Computers changed all that by adding a second or sometimes third step. Wood and metal tools were now computer controlled. Writing still happens on a keyboard, but the characters appear on a screen and are saved in an invisible format until a printer reproduces them. People drew with a mouse or, better, a graphics tablet. But there was no sensory feedback as you'd get with traditional media, which responded to a person's hands.
People's experience of the world also become more remote, though that had started long ago. Publishers brought the world to them, first through newspapers, then magazines, and finally television. But it was still at arm's length. The same was true with a computer. Yes, the Web could bring you amazing things, but they were on a screen.

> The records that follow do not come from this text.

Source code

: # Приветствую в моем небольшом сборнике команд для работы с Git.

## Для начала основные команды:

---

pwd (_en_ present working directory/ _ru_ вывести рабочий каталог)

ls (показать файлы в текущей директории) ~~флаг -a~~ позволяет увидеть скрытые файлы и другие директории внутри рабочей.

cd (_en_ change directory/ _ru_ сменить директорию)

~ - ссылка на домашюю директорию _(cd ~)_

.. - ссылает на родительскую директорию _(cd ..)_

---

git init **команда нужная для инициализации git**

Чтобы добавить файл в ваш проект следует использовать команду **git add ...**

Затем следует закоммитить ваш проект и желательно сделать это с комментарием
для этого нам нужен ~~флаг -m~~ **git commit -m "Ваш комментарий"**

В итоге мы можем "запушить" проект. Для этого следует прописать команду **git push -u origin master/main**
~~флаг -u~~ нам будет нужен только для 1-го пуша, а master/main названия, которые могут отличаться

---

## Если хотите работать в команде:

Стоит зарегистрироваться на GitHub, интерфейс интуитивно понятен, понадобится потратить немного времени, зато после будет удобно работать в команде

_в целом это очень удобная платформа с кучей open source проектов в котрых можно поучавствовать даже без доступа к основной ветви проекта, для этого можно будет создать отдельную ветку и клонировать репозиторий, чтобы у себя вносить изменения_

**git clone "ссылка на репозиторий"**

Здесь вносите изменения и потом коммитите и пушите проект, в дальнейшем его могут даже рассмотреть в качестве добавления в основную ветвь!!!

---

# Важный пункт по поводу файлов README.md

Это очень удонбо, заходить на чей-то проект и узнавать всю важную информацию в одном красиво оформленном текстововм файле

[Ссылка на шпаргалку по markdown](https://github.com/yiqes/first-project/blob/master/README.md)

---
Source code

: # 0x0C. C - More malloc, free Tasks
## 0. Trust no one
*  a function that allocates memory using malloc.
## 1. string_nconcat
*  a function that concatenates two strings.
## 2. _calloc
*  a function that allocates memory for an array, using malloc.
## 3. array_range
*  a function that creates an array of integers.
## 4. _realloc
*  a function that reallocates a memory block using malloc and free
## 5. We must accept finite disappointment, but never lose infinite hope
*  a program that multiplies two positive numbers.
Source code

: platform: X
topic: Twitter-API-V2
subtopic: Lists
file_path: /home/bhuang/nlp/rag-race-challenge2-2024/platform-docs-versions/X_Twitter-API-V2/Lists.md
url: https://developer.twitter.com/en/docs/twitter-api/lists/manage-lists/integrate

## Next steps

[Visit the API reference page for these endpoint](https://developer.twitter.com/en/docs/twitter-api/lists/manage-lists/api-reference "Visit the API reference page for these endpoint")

Developments in tablets show how things are moving back in the other direction. As publishing consultant Bob Sacks told me, "The form-factor of the tablet gives you a greater sense of eliminating the rendering, and you're actually creating."
High-resolution screens move images to a level of reality beyond the current limitations ordinary screens, televisions, or printed paper. In their vibrancy, such images begins to approach photography, turning the tablet into a frame that you look through to see the world. Meanwhile, voice-interface capabilities transform the act of interacting with technology into something natural -- speaking and listening.
Tablets don't replace a more direct experience of the world, of course. They still come wrapped in glass and metal that are chilly to the touch. But they do veer away from what computers have offered for decades. Maybe that's why the enthusiasm for these devices has been so much greater than anyone, including Apple executives, may have expected.
People don't like living in isolation. The shift toward tablets -- and the intensity with which people are embracing them -- may represent the hope among tech users that, in time, all the sensory and experiential middlemen might again begin to fade away.